# Exercise brief
Which lines below hold the word "snackI"? Report each one.
##### Records provided
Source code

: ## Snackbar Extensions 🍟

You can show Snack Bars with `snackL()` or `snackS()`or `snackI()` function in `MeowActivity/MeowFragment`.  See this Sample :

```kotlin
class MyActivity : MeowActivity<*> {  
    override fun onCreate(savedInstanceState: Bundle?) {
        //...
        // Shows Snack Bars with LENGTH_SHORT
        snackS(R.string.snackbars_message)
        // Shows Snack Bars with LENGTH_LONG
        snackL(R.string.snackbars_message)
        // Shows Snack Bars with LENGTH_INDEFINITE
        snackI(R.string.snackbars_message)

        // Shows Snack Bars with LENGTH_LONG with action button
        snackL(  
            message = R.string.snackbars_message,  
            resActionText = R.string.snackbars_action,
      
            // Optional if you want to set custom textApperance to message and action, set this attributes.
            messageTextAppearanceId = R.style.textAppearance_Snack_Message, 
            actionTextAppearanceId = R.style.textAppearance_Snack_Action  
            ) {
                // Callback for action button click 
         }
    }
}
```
##########
# Answer to this problem
You can show Snack Bars with `snackL()` or `snackS()`or `snackI()` function in `MeowActivity/MeowFragment`.  See this Sample :
        snackI(R.string.snackbars_message)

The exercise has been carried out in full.